### DATASET CONTENT

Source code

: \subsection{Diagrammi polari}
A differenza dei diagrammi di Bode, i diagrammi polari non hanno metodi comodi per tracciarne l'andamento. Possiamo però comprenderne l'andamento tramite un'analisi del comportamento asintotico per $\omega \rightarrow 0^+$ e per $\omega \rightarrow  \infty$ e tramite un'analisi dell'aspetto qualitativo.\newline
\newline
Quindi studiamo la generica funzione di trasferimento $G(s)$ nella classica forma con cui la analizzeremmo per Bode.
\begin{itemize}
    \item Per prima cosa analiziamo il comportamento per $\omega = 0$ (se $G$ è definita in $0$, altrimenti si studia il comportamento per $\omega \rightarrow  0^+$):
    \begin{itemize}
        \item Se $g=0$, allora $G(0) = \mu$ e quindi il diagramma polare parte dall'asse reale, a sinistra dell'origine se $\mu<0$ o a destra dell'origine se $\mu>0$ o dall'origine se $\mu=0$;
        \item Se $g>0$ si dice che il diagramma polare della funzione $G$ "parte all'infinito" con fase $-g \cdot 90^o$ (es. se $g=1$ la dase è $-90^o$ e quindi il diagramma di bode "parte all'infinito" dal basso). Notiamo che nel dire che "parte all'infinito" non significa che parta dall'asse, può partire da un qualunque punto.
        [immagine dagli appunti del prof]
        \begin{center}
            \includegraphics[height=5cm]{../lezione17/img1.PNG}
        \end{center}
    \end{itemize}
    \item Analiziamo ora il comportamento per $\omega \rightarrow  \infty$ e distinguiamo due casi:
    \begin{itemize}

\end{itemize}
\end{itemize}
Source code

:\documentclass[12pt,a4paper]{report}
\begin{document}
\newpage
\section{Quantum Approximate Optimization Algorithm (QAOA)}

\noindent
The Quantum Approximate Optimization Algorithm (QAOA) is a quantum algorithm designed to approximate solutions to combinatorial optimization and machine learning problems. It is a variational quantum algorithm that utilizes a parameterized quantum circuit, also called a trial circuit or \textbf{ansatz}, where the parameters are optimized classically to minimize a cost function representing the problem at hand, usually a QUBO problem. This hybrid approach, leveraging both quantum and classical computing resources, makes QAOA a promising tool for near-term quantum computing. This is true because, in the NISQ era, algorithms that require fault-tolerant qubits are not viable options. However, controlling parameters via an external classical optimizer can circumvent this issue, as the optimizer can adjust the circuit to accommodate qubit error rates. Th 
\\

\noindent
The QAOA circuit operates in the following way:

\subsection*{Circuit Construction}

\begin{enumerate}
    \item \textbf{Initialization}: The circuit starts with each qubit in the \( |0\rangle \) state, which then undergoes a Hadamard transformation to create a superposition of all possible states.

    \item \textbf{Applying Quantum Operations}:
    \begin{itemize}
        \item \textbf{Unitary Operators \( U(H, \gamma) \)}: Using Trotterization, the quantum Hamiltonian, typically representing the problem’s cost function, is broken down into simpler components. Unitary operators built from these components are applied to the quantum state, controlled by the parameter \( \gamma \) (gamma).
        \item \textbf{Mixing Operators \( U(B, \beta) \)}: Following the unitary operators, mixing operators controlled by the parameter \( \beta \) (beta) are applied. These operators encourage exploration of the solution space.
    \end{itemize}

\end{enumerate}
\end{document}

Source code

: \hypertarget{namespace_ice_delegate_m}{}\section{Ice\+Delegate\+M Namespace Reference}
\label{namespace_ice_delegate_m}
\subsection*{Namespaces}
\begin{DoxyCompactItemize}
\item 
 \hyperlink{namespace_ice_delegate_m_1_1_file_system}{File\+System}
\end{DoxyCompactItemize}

### BRIEF
Check each line of the records for "operators" and copy the ones that contain it.

### RESPONSE TO THIS EXERCISE
        \item \textbf{Unitary Operators \( U(H, \gamma) \)}: Using Trotterization, the quantum Hamiltonian, typically representing the problem’s cost function, is broken down into simpler components. Unitary operators built from these components are applied to the quantum state, controlled by the parameter \( \gamma \) (gamma).
        \item \textbf{Mixing Operators \( U(B, \beta) \)}: Following the unitary operators, mixing operators controlled by the parameter \( \beta \) (beta) are applied. These operators encourage exploration of the solution space.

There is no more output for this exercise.